Rural Communities Livelihoods Protection

UNDP Builds Protection Wall to Protect Crop Land from Flash Floods in Kot District

March 14, 2021

Newly built protection walls now protect more than 180 hectares of crop land from floods. © UNDP Afghanistan / CBARD / Murtaza Jahan


Kot is strategically located district in Nangarhar province. The population of more than 160,000 people is mostly involved in agriculture sector. The district's high fertility soil enables the district to grow wheat, corn, vegetables, and poppy that are considered to be its major crops.

A river that run through Kot is the main source of irrigation water for local farmers. However, taking into account seasonal heavy rains, it represents a source of destruction. Over the years, traditional flood control methods have proven to be ineffective, and flash floods destroyed cultivated lands and orchards along both sides of the river.

UNDP’s Community Based Agriculture and Rural Development (CBARD) project was the first to start working in the district of Kot, building greenhouses, orchards, protection walls and other irrigation structures in several villages of the area of Kot. Haibatkhil is one such village where locals would normally put rocks, logs, and sandbags on the riverbanks to prevent the soil from being swept away by the surging river. After having consulted with the community and the Nangarhar Directorate of Agriculture, Irrigation and Livestock, CBARD started constructing protection walls along both sides of the river. 170 locals were hired on daily wages to construct the protection wall. Within three months, 400-meter long and 2-meter-high stone walls were built on each side of the river.

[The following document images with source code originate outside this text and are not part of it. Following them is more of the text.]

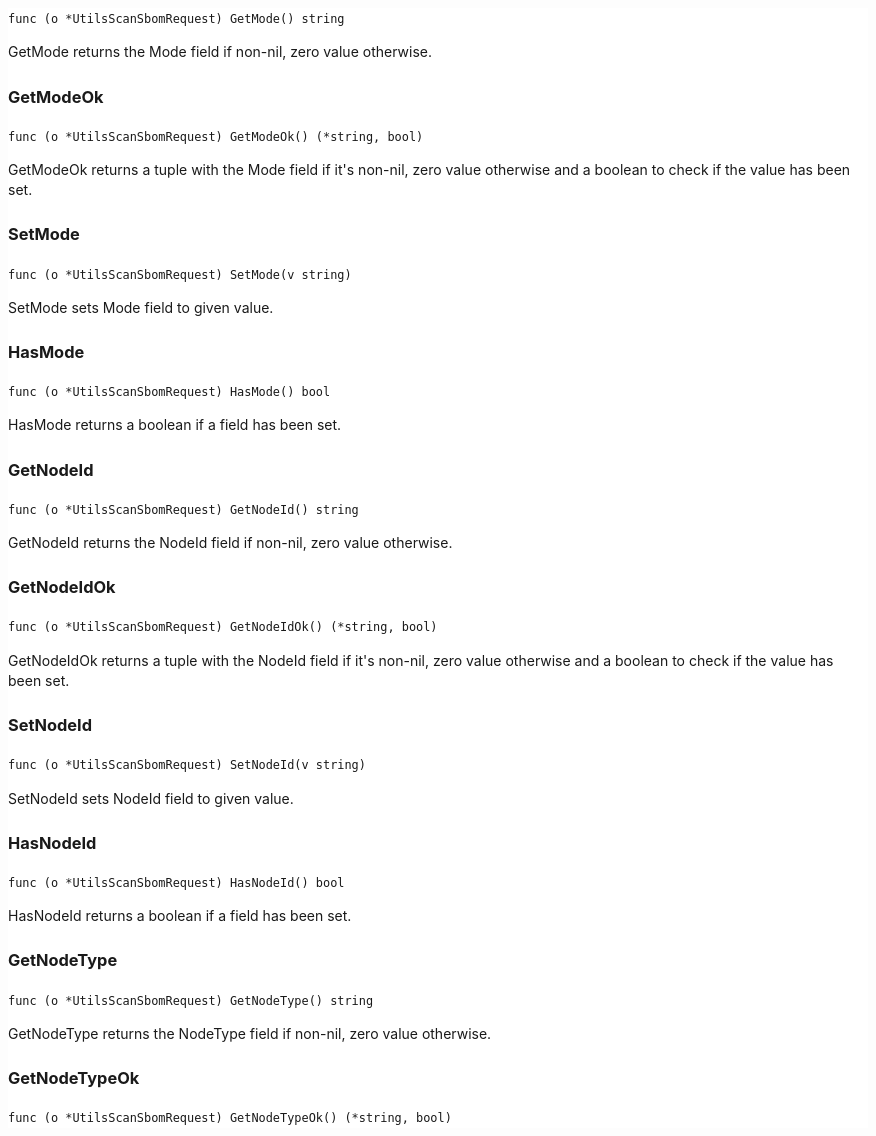`func (o *UtilsScanSbomRequest) GetMode() string`

GetMode returns the Mode field if non-nil, zero value otherwise.

### GetModeOk

`func (o *UtilsScanSbomRequest) GetModeOk() (*string, bool)`

GetModeOk returns a tuple with the Mode field if it's non-nil, zero value otherwise
and a boolean to check if the value has been set.

### SetMode

`func (o *UtilsScanSbomRequest) SetMode(v string)`

SetMode sets Mode field to given value.

### HasMode

`func (o *UtilsScanSbomRequest) HasMode() bool`

HasMode returns a boolean if a field has been set.

### GetNodeId

`func (o *UtilsScanSbomRequest) GetNodeId() string`

GetNodeId returns the NodeId field if non-nil, zero value otherwise.

### GetNodeIdOk

`func (o *UtilsScanSbomRequest) GetNodeIdOk() (*string, bool)`

GetNodeIdOk returns a tuple with the NodeId field if it's non-nil, zero value otherwise
and a boolean to check if the value has been set.

### SetNodeId

`func (o *UtilsScanSbomRequest) SetNodeId(v string)`

SetNodeId sets NodeId field to given value.

### HasNodeId

`func (o *UtilsScanSbomRequest) HasNodeId() bool`

HasNodeId returns a boolean if a field has been set.

### GetNodeType

`func (o *UtilsScanSbomRequest) GetNodeType() string`

GetNodeType returns the NodeType field if non-nil, zero value otherwise.

### GetNodeTypeOk

`func (o *UtilsScanSbomRequest) GetNodeTypeOk() (*string, bool)`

Mohammad Maroof, a resident of Haibatkhil says: “Before the construction of the protection wall, agricultural lands next along the riverbanks were all at risk. Hundreds of hectares of agricultural land were directly threatened by floods, and every year, a large portion of cultivated lands were destroyed by seasonal floods.” He added “Now that the walls are built, farmers on both sides of the river can cultivate their lands with no fear of losing their crops.”

The positive impact of the protection wall is already visible within the community. More than 180 hectares of farmland is saved from destruction, and farmers are more engaged in improving and diversifying their crops. Many of them intend to plant orchards and thus earn higher incomes from their lands. Taking into account improvements in the district, CBARD has also installed commercial greenhouses and planted orchards for many farmers who previously had cultivated opium poppy. They can now cultivate two and sometimes three crops on the same land. A visible reduction in poppy cultivation is expected in Kot district as farmers and the community have expressed their commitment not to grow poppy as their incomes from the greenhouses and orchards are expected to be more than what they earned from growing poppy on the same lands.

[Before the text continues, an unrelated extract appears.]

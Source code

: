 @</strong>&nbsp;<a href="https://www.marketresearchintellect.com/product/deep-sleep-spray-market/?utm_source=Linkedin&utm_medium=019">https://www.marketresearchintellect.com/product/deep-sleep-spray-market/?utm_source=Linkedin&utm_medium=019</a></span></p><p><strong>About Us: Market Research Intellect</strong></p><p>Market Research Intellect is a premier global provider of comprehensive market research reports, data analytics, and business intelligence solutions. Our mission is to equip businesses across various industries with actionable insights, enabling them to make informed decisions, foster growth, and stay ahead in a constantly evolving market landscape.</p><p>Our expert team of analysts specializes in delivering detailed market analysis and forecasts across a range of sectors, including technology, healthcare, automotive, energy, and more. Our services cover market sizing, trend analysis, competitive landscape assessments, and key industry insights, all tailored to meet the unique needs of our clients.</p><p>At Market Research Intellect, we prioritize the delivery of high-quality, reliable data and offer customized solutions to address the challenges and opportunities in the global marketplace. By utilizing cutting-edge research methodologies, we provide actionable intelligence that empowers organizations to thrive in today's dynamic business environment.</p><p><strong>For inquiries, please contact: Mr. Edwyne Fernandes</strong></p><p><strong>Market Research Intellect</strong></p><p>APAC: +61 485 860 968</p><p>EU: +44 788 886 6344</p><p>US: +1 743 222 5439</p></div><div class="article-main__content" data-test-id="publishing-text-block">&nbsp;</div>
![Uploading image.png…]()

Since its launch in 2018, the CBARD project has constructed more than 1000 commercial and micro greenhouses for farmers who otherwise would grow opium poppy in 12 districts of Farah, Badghis, and Nangarhar provinces. This brings more than 22 hectares of land under greenhouses coverage in the targeted provinces. Along with this, the project has planted more than 1040 hectares of fruit orchards for a total of 4169 beneficiaries in the mentioned provinces. The orchards produce fruits like apples, pomegranates, grapes, sweet oranges, lemons, peaches, plums, pears, walnuts, and persimmons.

The project is also working on constructing cool storages, raisin houses as well as irrigation and water management structures like irrigation canals, protection walls, water dividers, siphons, water intakes, and the like. These projects have prevented loss of agricultural land to floods and wastage of water; transforming hundreds of hectares of land in targeted districts which were left barren due to the lack of proper water distribution systems to fertile agricultural land. The main objective of the project is to encourage farmers to stop growing opium poppy, by improving the quality of alternative high value crops to increase income for the farmers.